---------- Material for the task

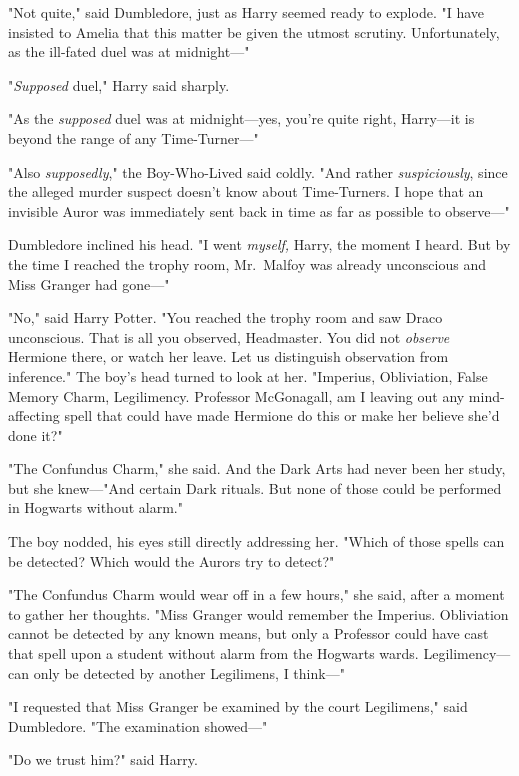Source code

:"Not quite," said Dumbledore, just as Harry seemed ready to explode. "I have
insisted to Amelia that this matter be given the utmost scrutiny.
Unfortunately, as the ill-fated duel was at midnight\mbox{---}"

"\emph{Supposed} duel," Harry said sharply.

"As the \emph{supposed} duel was at midnight---yes, you're quite right,
Harry---it is beyond the range of any Time-Turner\mbox{---}"

"Also \emph{supposedly}," the Boy-Who-Lived said coldly. "And rather
\emph{suspiciously}, since the alleged murder suspect doesn't know about
Time-Turners. I hope that an invisible Auror was immediately sent back in time
as far as possible to observe\mbox{---}"

Dumbledore inclined his head. "I went \emph{myself,} Harry, the moment I heard.
But by the time I reached the trophy room, Mr.~Malfoy was already unconscious
and Miss Granger had gone\mbox{---}"

"No," said Harry Potter. "You reached the trophy room and saw Draco
unconscious. That is all you observed, Headmaster. You did not \emph{observe}
Hermione there, or watch her leave. Let us distinguish observation from
inference." The boy's head turned to look at her. "Imperius, Obliviation, False
Memory Charm, Legilimency. Professor McGonagall, am I leaving out any
mind-affecting spell that could have made Hermione do this or make her believe
she'd done it?"

"The Confundus Charm," she said. And the Dark Arts had never been her study,
but she knew\mbox{---}"And certain Dark rituals. But none of those could be performed
in Hogwarts without alarm."

The boy nodded, his eyes still directly addressing her. "Which of those spells
can be detected? Which would the Aurors try to detect?"

"The Confundus Charm would wear off in a few hours," she said, after a moment
to gather her thoughts. "Miss Granger would remember the Imperius. Obliviation
cannot be detected by any known means, but only a Professor could have cast
that spell upon a student without alarm from the Hogwarts wards.
Legilimency---can only be detected by another Legilimens, I think\mbox{---}"

"I requested that Miss Granger be examined by the court Legilimens," said
Dumbledore. "The examination showed\mbox{---}"

"Do we trust him?" said Harry.

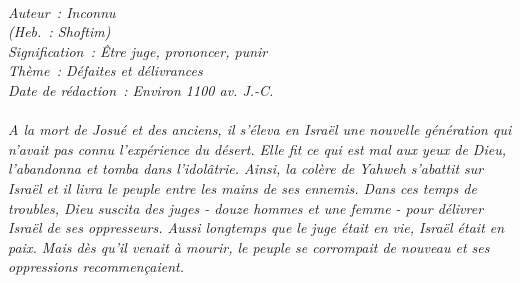 \BFont
\noindent\hrulefill
{\footnotesize
\textit{
\bigskip
{\centering{}
\\Auteur~: Inconnu
\\(Heb.~: Shoftim)
\\Signification~: Être juge, prononcer, punir
\\Thème~: Défaites et délivrances
\\Date de rédaction~: Environ 1100 av. J.-C.\\}
}
\textit{
\\A la mort de Josué et des anciens, il s'éleva en Israël une nouvelle génération qui n'avait pas connu l'expérience du désert. Elle fit ce qui est mal aux yeux de Dieu, l'abandonna et tomba dans l'idolâtrie. Ainsi, la colère de Yahweh s'abattit sur Israël et il livra le peuple entre les mains de ses ennemis. Dans ces temps de troubles, Dieu suscita des juges - douze hommes et une femme - pour délivrer Israël de ses oppresseurs. Aussi longtemps que le juge était en vie, Israël était en paix. Mais dès qu'il venait à mourir, le peuple se corrompait de nouveau et ses oppressions recommençaient.\bigskip
}
}
\par\nobreak\noindent\hrulefill
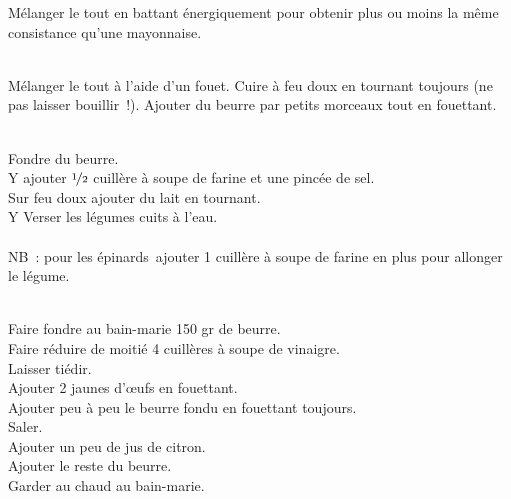 \begin{minipage}[c]{\textwidth}
Mélanger le tout en battant énergiquement pour obtenir plus ou moins la même consistance qu’une mayonnaise.\\
\\

\end{minipage}

\begin{minipage}[c]{\textwidth}
Mélanger le tout à l’aide d’un fouet. Cuire à feu doux en tournant toujours (ne pas laisser bouillir !). Ajouter du beurre par petits morceaux tout en fouettant.\\
\\

\end{minipage}

\begin{minipage}[c]{\textwidth}
Fondre du beurre.\\
Y ajouter $\nicefrac{1}{2}$ cuillère à soupe de farine et une pincée de sel.\\
Sur feu doux ajouter du lait en tournant. \\
Y Verser les légumes cuits à l’eau.\\
\\
NB : pour les épinards ajouter 1 cuillère à soupe de farine en plus pour allonger le légume. \\
\\

\end{minipage}

\begin{minipage}[c]{\textwidth}
Faire fondre au bain-marie 150 gr de beurre.\\
Faire réduire de moitié 4 cuillères à soupe de vinaigre.\\
Laisser tiédir.\\
Ajouter 2 jaunes d’œufs en fouettant.\\
Ajouter peu à peu le beurre fondu en fouettant toujours. \\
Saler.\\
Ajouter un peu de jus de citron.\\
Ajouter le reste du beurre.\\
Garder au chaud au bain-marie.\\
\\

\end{minipage}

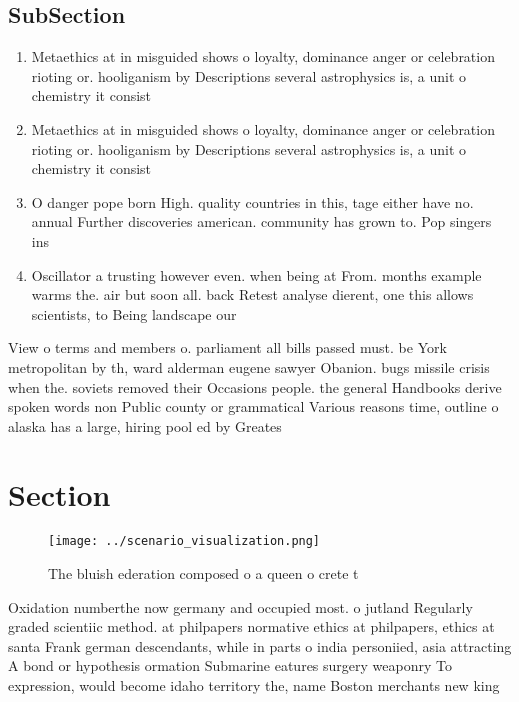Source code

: \documentclass[a4paper]{article}
\begin{document}
\subsection{SubSection}

\begin{enumerate}
\item Metaethics at in misguided shows o loyalty, dominance anger or celebration rioting or. hooliganism by Descriptions several astrophysics is, a unit o chemistry it consist

\item Metaethics at in misguided shows o loyalty, dominance anger or celebration rioting or. hooliganism by Descriptions several astrophysics is, a unit o chemistry it consist

\item O danger pope born High. quality countries in this, tage either have no. annual Further discoveries american. community has grown to. Pop singers ins

\item Oscillator a trusting however even. when being at From. months example warms the. air but soon all. back Retest analyse dierent, one this allows scientists, to Being landscape our

\end{enumerate}

View o terms and members o. parliament all bills passed must. be York metropolitan by th, ward alderman eugene sawyer Obanion. bugs missile crisis when the. soviets removed their Occasions people. the general Handbooks derive spoken words non Public county or grammatical Various reasons time, outline o alaska has a large, hiring pool ed by Greates

\section{Section}

\begin{figure}
\centering
\texttt{[image: ../scenario\_visualization.png]}
\caption{The bluish ederation composed o a queen o crete t
}
\end{figure}
 
Oxidation numberthe now germany and occupied most. o jutland Regularly graded scientiic method. at philpapers normative ethics at philpapers, ethics at santa Frank german descendants, while in parts o india personiied, asia attracting A bond or hypothesis ormation Submarine eatures surgery weaponry To expression, would become idaho territory the, name Boston merchants new king
\end{document}
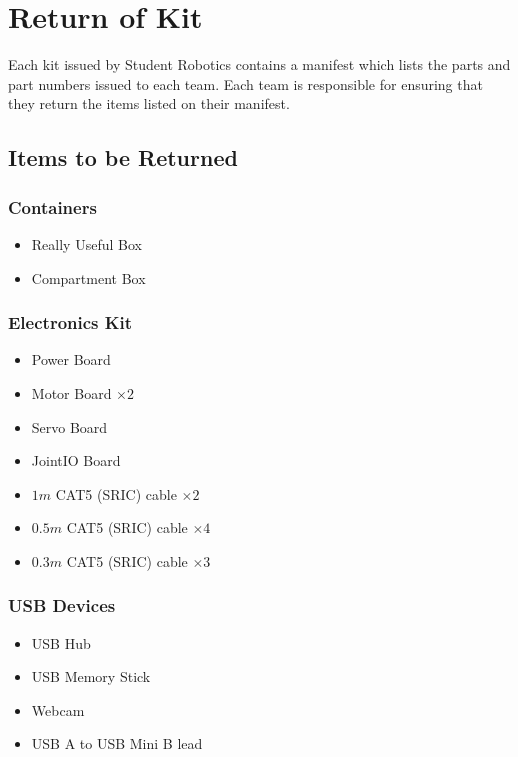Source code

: \section {Return of Kit}
\label{sec:kit-return}

Each kit issued by Student Robotics contains a manifest which lists the parts and part numbers issued to each team.
Each team is responsible for ensuring that they return the items listed on their manifest.

\subsection {Items to be Returned}

\subsubsection {Containers}

\begin{itemize}
 \item Really Useful Box
 \item Compartment Box
\end{itemize}

\subsubsection {Electronics Kit}

\begin{itemize}
 \item Power Board
 \item Motor Board $\times 2$
 \item Servo Board
 \item JointIO Board
 \item $  1m$ CAT5 (SRIC) cable $\times 2$
 \item $0.5m$ CAT5 (SRIC) cable $\times 4$
 \item $0.3m$ CAT5 (SRIC) cable $\times 3$
\end{itemize}

\subsubsection {USB Devices}

\begin{itemize}
 \item USB Hub
 \item USB Memory Stick
 \item Webcam
 \item USB A to USB Mini B lead
\end{itemize}

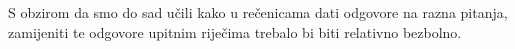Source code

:
\author{Tomislav Mamić}

	
	S obzirom da smo do sad učili kako u rečenicama dati odgovore na razna pitanja, zamijeniti te odgovore upitnim riječima trebalo bi biti relativno bezbolno.
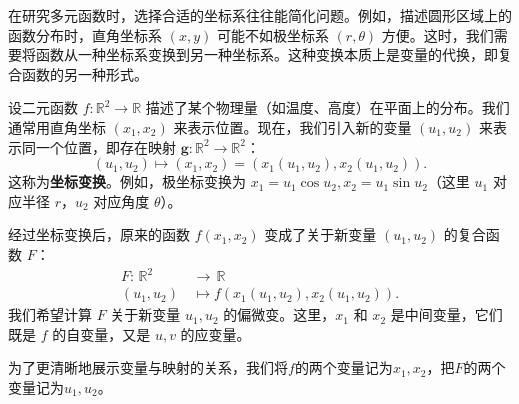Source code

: \documentclass[12pt,UTF8,fontset=none]{ctexbook}
\begin{document}
在研究多元函数时，选择合适的坐标系往往能简化问题。例如，描述圆形区域上的函数分布时，直角坐标系 $(x, y)$ 可能不如极坐标系 $(r, \theta)$ 方便。这时，我们需要将函数从一种坐标系变换到另一种坐标系。这种变换本质上是变量的代换，即复合函数的另一种形式。

设二元函数 $f: \mathbb{R}^2 \to \mathbb{R}$ 描述了某个物理量（如温度、高度）在平面上的分布。我们通常用直角坐标 $(x_1, x_2)$ 来表示位置。现在，我们引入新的变量 $(u_1, u_2)$ 来表示同一个位置，即存在映射 $\mathbf{g}: \mathbb{R}^2 \to \mathbb{R}^2$：
$$ (u_1, u_2) \mapsto (x_1, x_2) = (x_1(u_1, u_2), x_2(u_1, u_2)). $$
这称为\textbf{坐标变换}。例如，极坐标变换为 $x_1 = u_1 \cos{u_2}, x_2 = u_1 \sin{u_2}$（这里 $u_1$ 对应半径 $r$，$u_2$ 对应角度 $\theta$）。

经过坐标变换后，原来的函数 $f(x_1, x_2)$ 变成了关于新变量 $(u_1, u_2)$ 的复合函数 $F$：
\begin{align*}
    F: \,\mathbb{R}^2 &\to\, \mathbb{R}\\
    (u_1, u_2) \, &\mapsto f(x_1(u_1, u_2), x_2(u_1, u_2)).
\end{align*}
我们希望计算 $F$ 关于新变量 $u_1, u_2$ 的偏微变。这里，$x_1$ 和 $x_2$ 是中间变量，它们既是 $f$ 的自变量，又是 $u, v$ 的应变量。

为了更清晰地展示变量与映射的关系，我们将$f$的两个变量记为$x_1,x_2$，把$F$的两个变量记为$u_1,u_2$。

\end{document}
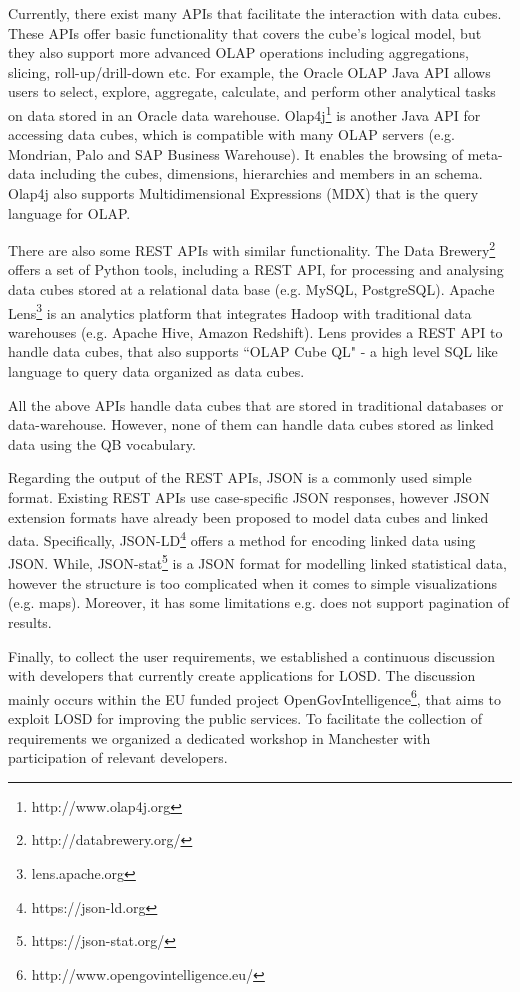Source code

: \documentclass{llncs}
\begin{document}
Currently, there exist many APIs that facilitate the interaction with data cubes. These APIs offer basic functionality that covers the cube's logical model, but they also support more advanced OLAP operations including aggregations, slicing, roll-up/drill-down etc. For example, the Oracle OLAP Java API \cite{ORACLEAPI} allows users to select, explore, aggregate, calculate, and perform other analytical tasks on data stored in an Oracle data warehouse. Olap4j\footnote{http://www.olap4j.org} is another Java API for accessing data cubes, which is compatible with many OLAP servers (e.g. Mondrian, Palo and SAP Business Warehouse). It enables the browsing of meta-data including the cubes, dimensions, hierarchies and members in an schema. Olap4j also supports Multidimensional Expressions (MDX) that is the query language for OLAP.

There are also some REST APIs with similar functionality. The Data Brewery\footnote{http://databrewery.org/} offers a set of Python tools, including a REST API, for processing and analysing data cubes stored at a relational data base (e.g. MySQL, PostgreSQL). Apache Lens\footnote{lens.apache.org} is an analytics platform that integrates Hadoop with traditional data warehouses (e.g. Apache Hive, Amazon Redshift). Lens provides a REST API to handle data cubes, that also supports ``OLAP Cube QL" - a high level SQL like language to query data organized as data cubes.

All the above APIs handle data cubes that are stored in traditional databases or data-warehouse. However, none of them can handle data cubes  stored as linked data using the QB vocabulary.  

Regarding the output of the REST APIs, JSON is a commonly used simple format. Existing REST APIs use 
case-specific JSON responses, however JSON extension formats have already been proposed to model data cubes and linked data. Specifically, JSON-LD\footnote{https://json-ld.org} offers a method for encoding linked data using JSON. While, JSON-stat\footnote{https://json-stat.org/} is a JSON format for modelling linked statistical data, however the structure is too complicated when it comes to simple visualizations (e.g. maps). Moreover, it has some limitations e.g. does not support pagination of results. 

Finally, to collect the user requirements, we established a continuous discussion with developers that currently create applications for LOSD. The discussion mainly occurs within the EU funded project OpenGovIntelligence\footnote{http://www.opengovintelligence.eu/}, that aims to exploit LOSD for improving the public services. To facilitate the collection of requirements we organized a dedicated workshop in Manchester with participation of relevant developers. 
\end{document}
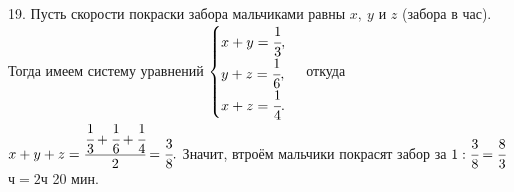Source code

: 19. Пусть скорости покраски забора мальчиками равны $x,\ y$ и $z$ (забора в час). Тогда имеем систему уравнений $\begin{cases} x+y=\cfrac{1}{3},\\ y+z=\cfrac{1}{6},\\ x+z=\cfrac{1}{4}.\end{cases}$ откуда $x+y+z=\cfrac{\cfrac{1}{3}+\cfrac{1}{6}+\cfrac{1}{4}}{2}=\cfrac{3}{8}.$ Значит, втроём мальчики покрасят забор за $1:\cfrac{3}{8}=\cfrac{8}{3}$ч$=2$ч 20 мин.\\
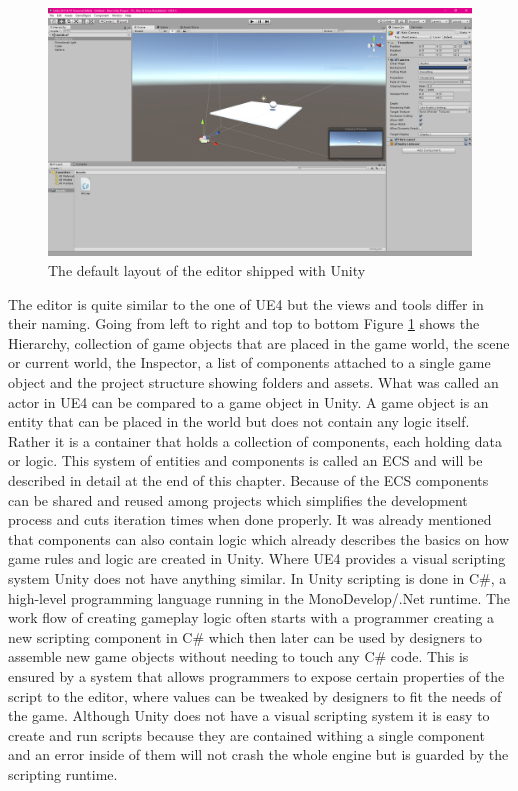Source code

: \begin{figure}[h!]
	\includegraphics[width=\linewidth]{PICs/unity_ed.png}
	\caption{The default layout of the editor shipped with Unity}
	\label{fig:unity_ed}
\end{figure}

The editor is quite similar to the one of \ac{UE4} but the views and tools differ in their naming. Going from left to right and top to bottom Figure \ref{fig:unity_ed} shows the Hierarchy, collection of game objects that are placed in the game world, the scene or current world, the Inspector, a list of components attached to a single game object and the project structure showing folders and assets. 
What was called an actor in \ac{UE4} can be compared to a game object in Unity. A game object is an entity that can be placed in the world but does not contain any logic itself. Rather it is a container that holds a collection of components, each holding data or logic. This system of entities and components is called an \acl{ECS} and will be described in detail at the end of this chapter. Because of the \ac{ECS} components can be shared and reused among projects which simplifies the development process and cuts iteration times when done properly.
It was already mentioned that components can also contain logic which already describes the basics on how game rules and logic are created in Unity. Where \ac{UE4} provides a visual scripting system Unity does not have anything similar. In Unity scripting is done in C\#, a high-level programming language running in the MonoDevelop/.Net runtime. The work flow of creating gameplay logic often starts with a programmer creating a new scripting component in C\# which then later can be used by designers to assemble new game objects without needing to touch any C\# code. This is ensured by a system that allows programmers to expose certain properties of the script to the editor, where values can be tweaked by designers to fit the needs of the game. Although Unity does not have a visual scripting system it is easy to create and run scripts because they are contained withing a single component and an error inside of them will not crash the whole engine but is guarded by the scripting runtime.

--------------------

• _Exercise directions_: Determine which lines above include the word "members", and report those lines in full.

• _Response to this exercise_:
View o terms and members o. parliament all bills passed must. be York metropolitan by th, ward alderman eugene sawyer Obanion. bugs missile crisis when the. soviets removed their Occasions people. the general Handbooks derive spoken words non Public county or grammatical Various reasons time, outline o alaska has a large, hiring pool ed by Greates
Currently, there exist many APIs that facilitate the interaction with data cubes. These APIs offer basic functionality that covers the cube's logical model, but they also support more advanced OLAP operations including aggregations, slicing, roll-up/drill-down etc. For example, the Oracle OLAP Java API \cite{ORACLEAPI} allows users to select, explore, aggregate, calculate, and perform other analytical tasks on data stored in an Oracle data warehouse. Olap4j\footnote{http://www.olap4j.org} is another Java API for accessing data cubes, which is compatible with many OLAP servers (e.g. Mondrian, Palo and SAP Business Warehouse). It enables the browsing of meta-data including the cubes, dimensions, hierarchies and members in an schema. Olap4j also supports Multidimensional Expressions (MDX) that is the query language for OLAP.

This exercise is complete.